[Collected data]
● ● ●

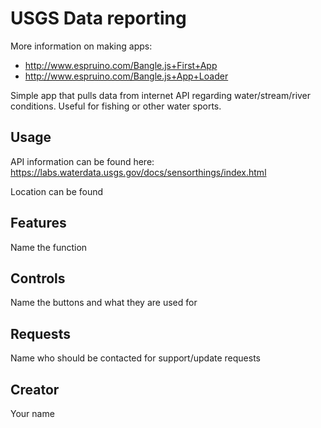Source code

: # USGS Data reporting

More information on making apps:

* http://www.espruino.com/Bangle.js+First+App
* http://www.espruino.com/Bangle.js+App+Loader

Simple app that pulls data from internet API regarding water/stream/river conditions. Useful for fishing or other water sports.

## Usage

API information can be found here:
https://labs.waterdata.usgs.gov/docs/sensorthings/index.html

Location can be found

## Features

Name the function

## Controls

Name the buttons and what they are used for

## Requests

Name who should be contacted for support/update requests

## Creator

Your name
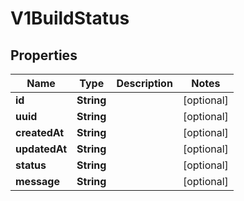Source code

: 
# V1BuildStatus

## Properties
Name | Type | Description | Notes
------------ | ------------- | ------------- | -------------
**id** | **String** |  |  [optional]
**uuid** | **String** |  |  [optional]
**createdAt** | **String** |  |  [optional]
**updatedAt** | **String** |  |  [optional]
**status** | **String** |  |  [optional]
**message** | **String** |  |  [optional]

● ● ●

Required work. Without including any pictures, reproduce the data exactly.

Problem solution.
Source code

: # USGS Data reporting

More information on making apps:

* http://www.espruino.com/Bangle.js+First+App
* http://www.espruino.com/Bangle.js+App+Loader

Simple app that pulls data from internet API regarding water/stream/river conditions. Useful for fishing or other water sports.

## Usage

API information can be found here:
https://labs.waterdata.usgs.gov/docs/sensorthings/index.html

Location can be found

## Features

Name the function

## Controls

Name the buttons and what they are used for

## Requests

Name who should be contacted for support/update requests

## Creator

Your name
Source code

: 
# V1BuildStatus

## Properties
Name | Type | Description | Notes
------------ | ------------- | ------------- | -------------
**id** | **String** |  |  [optional]
**uuid** | **String** |  |  [optional]
**createdAt** | **String** |  |  [optional]
**updatedAt** | **String** |  |  [optional]
**status** | **String** |  |  [optional]
**message** | **String** |  |  [optional]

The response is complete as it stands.